In turning down a 93-hectare urban extension to Winchester, the secretary of state has supported the city council's attempts to place residents' views at the heart of decision-making on a new housing strategy for the area.

Barton Farm: housing plans rejected as risk to bottom up planning strategy
Barton Farm: housing plans rejected as risk to bottom up planning strategy

CALA Homes (South) appealed after the council failed to determine its proposal for 2,000 homes, a primary school, a retail store, a nursing home and a district energy centre at Barton Farm within the statutory period. It claimed that the council could not show an adequate supply of housing land and that, irrespective of the government's intention to abolish the South East Plan, there was still a need for more homes to serve the city.

The local plan reserved the site for homes but specified that it should only be released if a "compelling justification" was shown. The council argued that the government's localism agenda required its housing strategy review to be generated by communities, rather than at regional level. But its view that housing figures for the area should be significantly cut had yet to be subject to public scrutiny or adopted in a development plan document.

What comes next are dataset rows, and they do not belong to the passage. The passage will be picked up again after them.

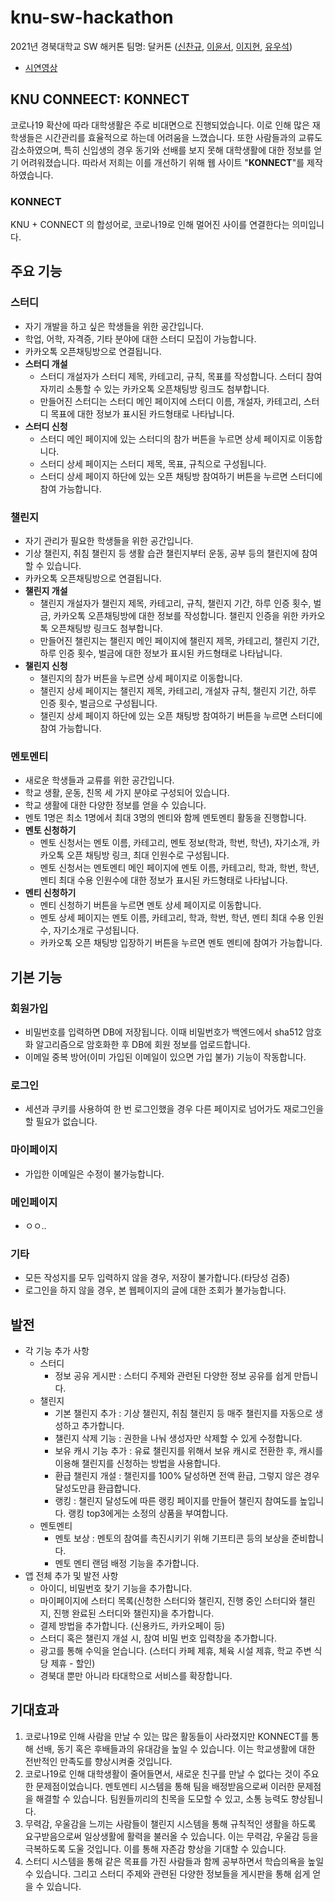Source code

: # knu-sw-hackathon
2021년 경북대학교 SW 해커톤 팀명: 달커톤 ([신찬규](https://github.com/DDCS3T3), [이윤서](https://github.com/ellie-adm), [이지현](https://github.com/ljhyeon), [유우석](https://github.com/milk-stone))
* [시연영상]()

## KNU CONNEECT: KONNECT
코로나19 확산에 따라 대학생활은 주로 비대면으로 진행되었습니다. 이로 인해 많은 재학생들은 시간관리를 효율적으로 하는데 어려움을 느꼈습니다. 또한 사람들과의 교류도 감소하였으며, 특히 신입생의 경우 동기와 선배를 보지 못해 대학생활에 대한 정보를 얻기 어려워졌습니다. 따라서 저희는 이를 개선하기 위해 웹 사이트 "<strong>KONNECT</strong>"를 제작하였습니다.

### KONNECT
KNU + CONNECT 의 합성어로, 코로나19로 인해 멀어진 사이를 연결한다는 의미입니다.

## 주요 기능
### 스터디
* 자기 개발을 하고 싶은 학생들을 위한 공간입니다.
* 학업, 어학, 자격증, 기타 분야에 대한 스터디 모집이 가능합니다.
* 카카오톡 오픈채팅방으로 연결됩니다.
* <b>스터디 개설</b>
  * 스터디 개설자가 스터디 제목, 카테고리, 규칙, 목표를 작성합니다. 스터디 참여자끼리 소통할 수 있는 카카오톡 오픈채팅방 링크도 첨부합니다.
  * 만들어진 스터디는 스터디 메인 페이지에 스터디 이름, 개설자, 카테고리, 스터디 목표에 대한 정보가 표시된 카드형태로 나타납니다.
* <b>스터디 신청</b>
  * 스터디 메인 페이지에 있는 스터디의 참가 버튼을 누르면 상세 페이지로 이동합니다.
  * 스터디 상세 페이지는 스터디 제목, 목표, 규칙으로 구성됩니다.
  * 스터디 상세 페이지 하단에 있는 오픈 채팅방 참여하기 버튼을 누르면 스터디에 참여 가능합니다.
### 챌린지
* 자기 관리가 필요한 학생들을 위한 공간입니다.
* 기상 챌린지, 취침 챌린지 등 생활 습관 챌린지부터 운동, 공부 등의 챌린지에 참여할 수 있습니다.
* 카카오톡 오픈채팅방으로 연결됩니다.
* <b>챌린지 개설</b>
  * 챌린지 개설자가 챌린지 제목, 카테고리, 규칙, 챌린지 기간, 하루 인증 횟수, 벌금, 카카오톡 오픈채팅방에 대한 정보를 작성합니다. 챌린지 인증을 위한 카카오톡 오픈채팅방 링크도 첨부합니다.
  * 만들어진 챌린지는 챌린지 메인 페이지에 챌린지 제목, 카테고리, 챌린지 기간, 하루 인증 횟수, 벌금에 대한 정보가 표시된 카드형태로 나타납니다.
* <b>챌린지 신청</b>
  * 챌린지의 참가 버튼을 누르면 상세 페이지로 이동합니다.
  * 챌린지 상세 페이지는 챌린지 제목, 카테고리, 개설자 규칙, 챌린지 기간, 하루 인증 횟수, 벌금으로 구성됩니다.
  * 챌린지 상세 페이지 하단에 있는 오픈 채팅방 참여하기 버튼을 누르면 스터디에 참여 가능합니다.
### 멘토멘티
* 새로운 학생들과 교류를 위한 공간입니다.
* 학교 생활, 운동, 친목 세 가지 분야로 구성되어 있습니다.
* 학교 생활에 대한 다양한 정보를 얻을 수 있습니다.
* 멘토 1명은 최소 1명에서 최대 3명의 멘티와 함께 멘토멘티 활동을 진행합니다.
* <b>멘토 신청하기</b>
  * 멘토 신청서는 멘토 이름, 카테고리, 멘토 정보(학과, 학번, 학년), 자기소개, 카카오톡 오픈 채팅방 링크, 최대 인원수로 구성됩니다.
  * 멘토 신청서는 멘토멘티 메인 페이지에 멘토 이름, 카테고리, 학과, 학번, 학년, 멘티 최대 수용 인원수에 대한 정보가 표시된 카드형태로 나타납니다.
* <b>멘티 신청하기</b>
  * 멘티 신청하기 버튼을 누르면 멘토 상세 페이지로 이동합니다.
  * 멘토 상세 페이지는 멘토 이름, 카테고리, 학과, 학번, 학년, 멘티 최대 수용 인원수, 자기소개로 구성됩니다.
  * 카카오톡 오픈 채팅방 입장하기 버튼을 누르면 멘토 멘티에 참여가 가능합니다.

## 기본 기능
### 회원가입
* 비밀번호를 입력하면 DB에 저장됩니다. 이때 비밀번호가 백엔드에서 sha512 암호화 알고리즘으로 암호화한 후 DB에 회원 정보를 업로드합니다.
* 이메일 중복 방어(이미 가입된 이메일이 있으면 가입 불가) 기능이 작동합니다.
### 로그인
* 세션과 쿠키를 사용하여 한 번 로그인했을 경우 다른 페이지로 넘어가도 재로그인을 할 필요가 없습니다.
### 마이페이지
* 가입한 이메일은 수정이 불가능합니다.
### 메인페이지
* ㅇㅇ..
### 기타
* 모든 작성지를 모두 입력하지 않을 경우, 저장이 불가합니다.(타당성 검증)
* 로그인을 하지 않을 경우, 본 웹페이지의 글에 대한 조회가 불가능합니다.

## 발전
* 각 기능 추가 사항
  * 스터디
    * 정보 공유 게시판 : 스터디 주제와 관련된 다양한 정보 공유를 쉽게 만듭니다.
  * 챌린지
    * 기본 챌린지 추가 : 기상 챌린지, 취침 챌린지 등 매주 챌린지를 자동으로 생성하고 추가합니다.
    * 챌린지 삭제 기능 : 권한을 나눠 생성자만 삭제할 수 있게 수정합니다.
    * 보유 캐시 기능 추가 : 유료 챌린지를 위해서 보유 캐시로 전환한 후, 캐시를 이용해 챌린지를 신청하는 방법을 사용합니다.
    * 환급 챌린지 개설 : 챌린지를 100% 달성하면 전액 환급, 그렇지 않은 경우 달성도만큼 환급합니다.
    * 랭킹 : 챌린지 달성도에 따른 랭킹 페이지를 만들어 챌린지 참여도를 높입니다. 랭킹 top3에게는 소정의 상품을 부여합니다.
  * 멘토멘티
    * 멘토 보상 : 멘토의 참여를 촉진시키기 위해 기프티콘 등의 보상을 준비합니다.
    * 멘토 멘티 랜덤 배정 기능을 추가합니다.
* 앱 전체 추가 및 발전 사항
  * 아이디, 비밀번호 찾기 기능을 추가합니다.
  * 마이페이지에 스터디 목록(신청한 스터디와 챌린지, 진행 중인 스터디와 챌린지, 진행 완료된 스터디와 챌린지)을 추가합니다.
  * 결제 방법을 추가합니다. (신용카드, 카카오페이 등)
  * 스터디 혹은 챌린지 개설 시, 참여 비밀 번호 입력창을 추가합니다.
  * 광고를 통해 수익을 얻습니다. (스터디 카페 제휴, 체육 시설 제휴, 학교 주변 식당 제휴 - 할인)
  * 경북대 뿐만 아니라 타대학으로 서비스를 확장합니다.
  
## 기대효과
1. 코로나19로 인해 사람을 만날 수 있는 많은 활동들이 사라졌지만 KONNECT를 통해 선배, 동기 혹은 후배들과의 유대감을 높일 수 있습니다. 이는 학교생활에 대한 전반적인 만족도를 향상시켜줄 것입니다.
2. 코로나19로 인해 대학생활이 줄어들면서, 새로운 친구를 만날 수 없다는 것이 주요한 문제점이었습니다. 멘토멘티 시스템을 통해 팀을 배정받음으로써 이러한 문제점을 해결할 수 있습니다. 팀원들끼리의 친목을 도모할 수 있고, 소통 능력도 향상됩니다.
3. 무력감, 우울감을 느끼는 사람들이 챌린지 시스템을 통해 규칙적인 생활을 하도록 요구받음으로써 일상생활에 활력을 불러올 수 있습니다. 이는 무력감, 우울감 등을 극복하도록 도울 것입니다. 이를 통해 자존감 향상을 기대할 수 있습니다.
4. 스터디 시스템을 통해 같은 목표를 가진 사람들과 함께 공부하면서 학습의욕을 높일 수 있습니다. 그리고 스터디 주제와 관련된 다양한 정보들을 게시판을 통해 쉽게 얻을 수 있습니다.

The appellant maintained that a higher level of provision was required. The inspector found that the scheme would make a vital contribution to housing land supply and create many affordable homes and jobs. She found sufficient evidence to conclude that a compelling justification had been demonstrated and recommended granting permission.

The secretary of state responded that the government's desire to promote plan-making at local level was a significant factor against the appeal. The council had already started consulting local communities on the scale and location of new homes, he noted. In his opinion, allowing the scheme would prejudice the council's ability to establish a new bottom-up strategy.

The scheme would not answer any immediate land shortage as only 150 homes would be built by 2014/15, he reasoned. Other drawbacks included the loss of a greenfield site and harm to the landscape and the city's setting, he found. He saw no compelling reason to release the site now.

Inspector: Christina Downes; Inquiry.